Op 11 december 2013 heeft de Rechtbank Oost-Brabant uitspraak gedaan in een strafzaak waarbij de veroordeelde de verplichting is opgelegd tot betaling aan de Staat van een bedrag van € 14.328,-. Dit bedrag is vastgesteld ter ontneming van het geschatte wederrechtelijk verkregen voordeel dat de veroordeelde heeft verkregen door middel van of uit de baten van het feit ter zake waarvan hij is veroordeeld. De rechtbank heeft de vordering van de officier van justitie, die aanvankelijk een bedrag van € 14.329,- had gevorderd, gecorrigeerd naar het juiste bedrag van € 14.328,-, zoals opgenomen in de vordering van 17 januari 2013.

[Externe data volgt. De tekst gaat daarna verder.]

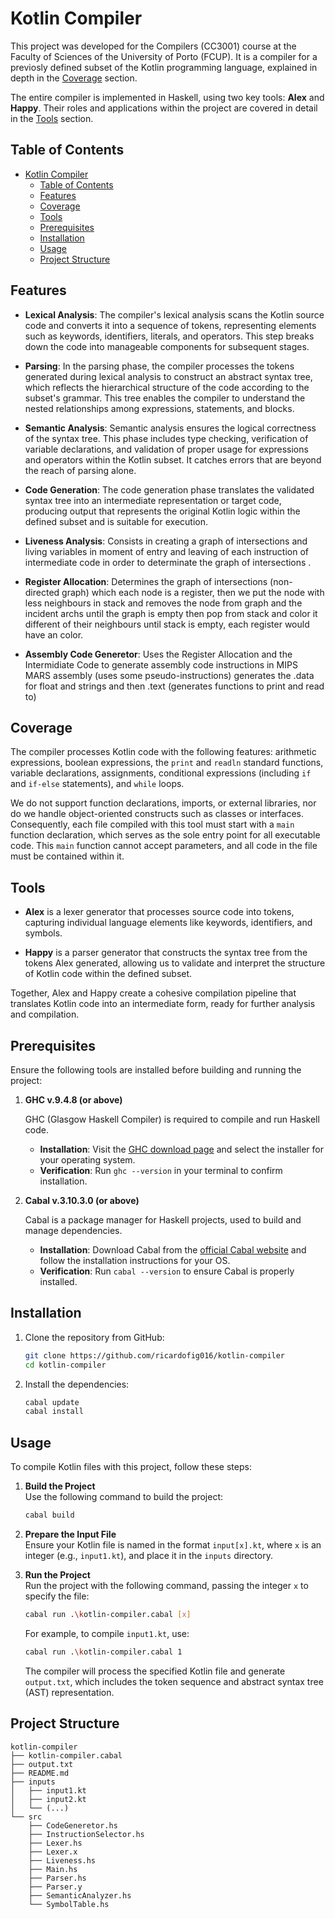 # Kotlin Compiler

This project was developed for the Compilers (CC3001) course at the Faculty of Sciences of the University of Porto (FCUP). It is a compiler for a previosly defined subset of the Kotlin programming language, explained in depth in the [Coverage](#coverage) section.

The entire compiler is implemented in Haskell, using two key tools: **Alex** and **Happy**. Their roles and applications within the project are covered in detail in the [Tools](#tools) section.

## Table of Contents

- [Kotlin Compiler](#kotlin-compiler)
  - [Table of Contents](#table-of-contents)
  - [Features](#features)
  - [Coverage](#coverage)
  - [Tools](#tools)
  - [Prerequisites](#prerequisites)
  - [Installation](#installation)
  - [Usage](#usage)
  - [Project Structure](#project-structure)

## Features

- **Lexical Analysis**: The compiler's lexical analysis scans the Kotlin source code and converts it into a sequence of tokens, representing elements such as keywords, identifiers, literals, and operators. This step breaks down the code into manageable components for subsequent stages.

- **Parsing**: In the parsing phase, the compiler processes the tokens generated during lexical analysis to construct an abstract syntax tree, which reflects the hierarchical structure of the code according to the subset's grammar. This tree enables the compiler to understand the nested relationships among expressions, statements, and blocks.

- **Semantic Analysis**: Semantic analysis ensures the logical correctness of the syntax tree. This phase includes type checking, verification of variable declarations, and validation of proper usage for expressions and operators within the Kotlin subset. It catches errors that are beyond the reach of parsing alone.

- **Code Generation**: The code generation phase translates the validated syntax tree into an intermediate representation or target code, producing output that represents the original Kotlin logic within the defined subset and is suitable for execution.

- **Liveness Analysis**: Consists in creating a graph of intersections and living variables in moment of entry and leaving of each instruction of intermediate code in order to determinate the graph of intersections .

- **Register Allocation**: Determines the graph of intersections (non-directed graph) which each node is a register, then we put the node with less neighbours in stack and removes the node from graph and the incident archs until the graph is empty then pop from stack and color it different of their neighbours until stack is empty, each register would have an color.

- **Assembly Code Generetor**: Uses the Register Allocation and the Intermidiate Code to generate assembly code instructions in MIPS MARS assembly (uses some pseudo-instructions) generates the .data for float and strings and then .text (generates functions to print and read to)

## Coverage

The compiler processes Kotlin code with the following features: arithmetic expressions, boolean expressions, the `print` and `readln` standard functions, variable declarations, assignments, conditional expressions (including `if` and `if-else` statements), and `while` loops.

We do not support function declarations, imports, or external libraries, nor do we handle object-oriented constructs such as classes or interfaces. Consequently, each file compiled with this tool must start with a `main` function declaration, which serves as the sole entry point for all executable code. This `main` function cannot accept parameters, and all code in the file must be contained within it.

## Tools

- **Alex** is a lexer generator that processes source code into tokens, capturing individual language elements like keywords, identifiers, and symbols.

- **Happy** is a parser generator that constructs the syntax tree from the tokens Alex generated, allowing us to validate and interpret the structure of Kotlin code within the defined subset.

Together, Alex and Happy create a cohesive compilation pipeline that translates Kotlin code into an intermediate form, ready for further analysis and compilation.

## Prerequisites

Ensure the following tools are installed before building and running the project:

1. **GHC v.9.4.8 (or above)**

   GHC (Glasgow Haskell Compiler) is required to compile and run Haskell code.

   - **Installation**: Visit the [GHC download page](https://www.haskell.org/ghc/download.html) and select the installer for your operating system.
   - **Verification**: Run `ghc --version` in your terminal to confirm installation.

2. **Cabal v.3.10.3.0 (or above)**

   Cabal is a package manager for Haskell projects, used to build and manage dependencies.

   - **Installation**: Download Cabal from the [official Cabal website](https://www.haskell.org/cabal/download.html) and follow the installation instructions for your OS.
   - **Verification**: Run `cabal --version` to ensure Cabal is properly installed.

## Installation

1. Clone the repository from GitHub:

   ```sh
   git clone https://github.com/ricardofig016/kotlin-compiler
   cd kotlin-compiler
   ```

2. Install the dependencies:

   ```sh
   cabal update
   cabal install
   ```

## Usage

To compile Kotlin files with this project, follow these steps:

1. **Build the Project**  
   Use the following command to build the project:

   ```sh
   cabal build
   ```

2. **Prepare the Input File**  
   Ensure your Kotlin file is named in the format `input[x].kt`, where `x` is an integer (e.g., `input1.kt`), and place it in the `inputs` directory.

3. **Run the Project**  
   Run the project with the following command, passing the integer `x` to specify the file:

   ```sh
   cabal run .\kotlin-compiler.cabal [x]
   ```

   For example, to compile `input1.kt`, use:

   ```sh
   cabal run .\kotlin-compiler.cabal 1
   ```

   The compiler will process the specified Kotlin file and generate `output.txt`, which includes the token sequence and abstract syntax tree (AST) representation.

## Project Structure

```paintext
kotlin-compiler
├── kotlin-compiler.cabal
├── output.txt
├── README.md
├── inputs
│   ├── input1.kt
│   ├── input2.kt
│   └── (...)
└── src
    ├── CodeGeneretor.hs
    ├── InstructionSelector.hs
    ├── Lexer.hs
    ├── Lexer.x
    ├── Liveness.hs
    ├── Main.hs
    ├── Parser.hs
    ├── Parser.y
    ├── SemanticAnalyzer.hs
    └── SymbolTable.hs
```
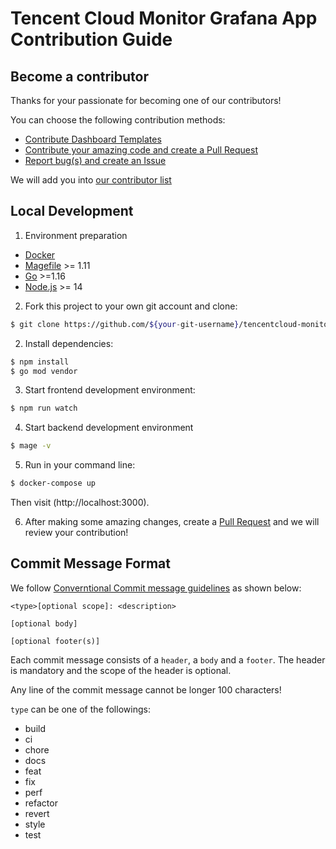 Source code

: # Tencent Cloud Monitor Grafana App Contribution Guide

## Become a contributor

Thanks for your passionate for becoming one of our contributors!

You can choose the following contribution methods:

- [Contribute Dashboard Templates](https://github.com/TencentCloud/tencentcloud-monitor-grafana-app/tree/master/src/dashboards)
- [Contribute your amazing code and create a Pull Request](https://github.com/TencentCloud/tencentcloud-monitor-grafana-app/pulls)
- [Report bug(s) and create an Issue](https://github.com/TencentCloud/tencentcloud-monitor-grafana-app/issues/new/choose)

We will add you into [our contributor list](#contributors)

## Local Development

1. Environment preparation
- [Docker](https://docs.docker.com/get-docker/)
- [Magefile](https://magefile.org/) >= 1.11
- [Go](https://golang.org/dl/) >=1.16
- [Node.js](https://nodejs.org/en/download/) >= 14

2. Fork this project to your own git account and clone:
```bash
$ git clone https://github.com/${your-git-username}/tencentcloud-monitor-grafana-app.git
```

2. Install dependencies:
```bash
$ npm install
$ go mod vendor
```

3. Start frontend development environment:
```bash
$ npm run watch
```

4. Start backend development environment
```bash
$ mage -v
```

5. Run in your command line:

```bash
$ docker-compose up
```
Then visit (http://localhost:3000).

6. After making some amazing changes, create a [Pull Request](https://github.com/TencentCloud/tencentcloud-monitor-grafana-app/pulls) and we will review your contribution!

## Commit Message Format

We follow [Converntional Commit message guidelines](https://conventionalcommits.org/) as shown below:

```
<type>[optional scope]: <description>

[optional body]

[optional footer(s)]
```

Each commit message consists of a `header`, a `body` and a `footer`. The header is mandatory and the scope of the header is optional.

Any line of the commit message cannot be longer 100 characters!

`type` can be one of the followings:

- build
- ci
- chore
- docs
- feat
- fix
- perf
- refactor
- revert
- style
- test

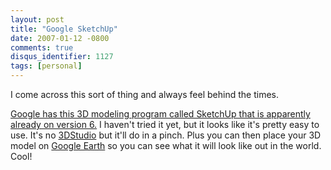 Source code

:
 ```yaml
---
layout: post
title: "Google SketchUp"
date: 2007-01-12 -0800
comments: true
disqus_identifier: 1127
tags: [personal]
---
```

I come across this sort of thing and always feel behind the times.

 [Google has this 3D modeling program called SketchUp that is apparently
already on version 6.](http://sketchup.google.com/intl/en/index.html) I
haven't tried it yet, but it looks like it's pretty easy to use. It's no
[3DStudio](http://www.autodesk.com/3dsmax) but it'll do in a pinch. Plus
you can then place your 3D model on [Google
Earth](http://earth.google.com/) so you can see what it will look like
out in the world. Cool!
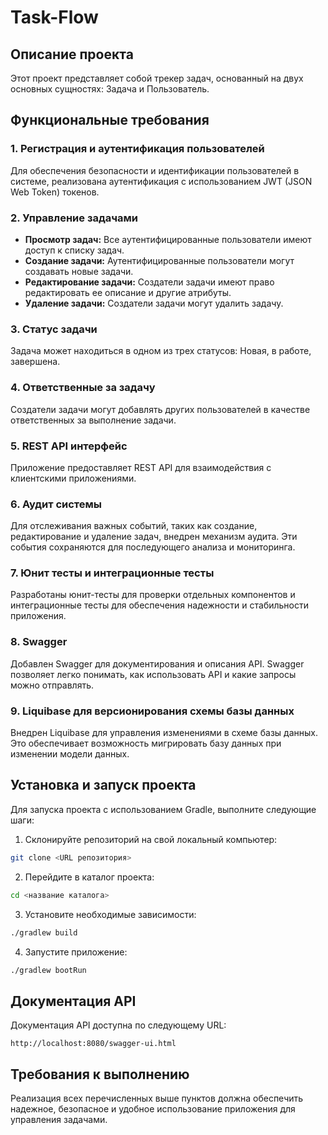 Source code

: # Task-Flow

## Описание проекта

Этот проект представляет собой трекер задач, основанный на двух основных сущностях: Задача и Пользователь.

## Функциональные требования

### 1. Регистрация и аутентификация пользователей

Для обеспечения безопасности и идентификации пользователей в системе, реализована аутентификация с использованием JWT (JSON Web Token) токенов.

### 2. Управление задачами

- **Просмотр задач:** Все аутентифицированные пользователи имеют доступ к списку задач.
- **Создание задачи:** Аутентифицированные пользователи могут создавать новые задачи.
- **Редактирование задачи:** Создатели задачи имеют право редактировать ее описание и другие атрибуты.
- **Удаление задачи:** Создатели задачи могут удалить задачу.

### 3. Статус задачи

Задача может находиться в одном из трех статусов: Новая, в работе, завершена.

### 4. Ответственные за задачу

Создатели задачи могут добавлять других пользователей в качестве ответственных за выполнение задачи.

### 5. REST API интерфейс

Приложение предоставляет REST API для взаимодействия с клиентскими приложениями.

### 6. Аудит системы

Для отслеживания важных событий, таких как создание, редактирование и удаление задач, внедрен механизм аудита. Эти события сохраняются для последующего анализа и мониторинга.

### 7. Юнит тесты и интеграционные тесты

Разработаны юнит-тесты для проверки отдельных компонентов и интеграционные тесты для обеспечения надежности и стабильности приложения.

### 8. Swagger

Добавлен Swagger для документирования и описания API. Swagger позволяет легко понимать, как использовать API и какие запросы можно отправлять.

### 9. Liquibase для версионирования схемы базы данных

Внедрен Liquibase для управления изменениями в схеме базы данных. Это обеспечивает возможность мигрировать базу данных при изменении модели данных.

## Установка и запуск проекта

Для запуска проекта с использованием Gradle, выполните следующие шаги:

1. Склонируйте репозиторий на свой локальный компьютер:

```bash
git clone <URL репозитория>
```

2. Перейдите в каталог проекта:

```bash
cd <название каталога>
```

3. Установите необходимые зависимости:

```bash
./gradlew build
```

4. Запустите приложение:

```bash
./gradlew bootRun
```

## Документация API

Документация API доступна по следующему URL:

```
http://localhost:8080/swagger-ui.html
```

## Требования к выполнению

Реализация всех перечисленных выше пунктов должна обеспечить надежное, безопасное и удобное использование приложения для управления задачами.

De rechtbank heeft de zaak behandeld op basis van het onderzoek ter terechtzitting van 8 mei 2013 en 27 november 2013. De vordering tot ontneming is tijdig ingediend en de rechtbank heeft op basis van de bewijsmiddelen vastgesteld dat de veroordeelde wederrechtelijk voordeel heeft genoten. Dit voordeel is berekend op basis van een financieel onderzoek door de Rijksrecherche, waarin het bedrag van € 14.328,- is onderbouwd met verschillende onderdelen, waaronder contant geld en afbetalingen van kredieten.
De rechtbank heeft geoordeeld dat er geen reden is om het te betalen bedrag lager vast te stellen dan het geschatte voordeel, aangezien niet aannemelijk is geworden dat de huidige en redelijkerwijs te verwachten toekomstige draagkracht van de veroordeelde niet toereikend zal zijn om dit bedrag te voldoen. De op te leggen maatregel is gegrond op artikel 36e van het Wetboek van Strafrecht. De uitspraak is gedaan door een meervoudige kamer voor de behandeling van strafzaken en is uitgesproken in tegenwoordigheid van de griffier.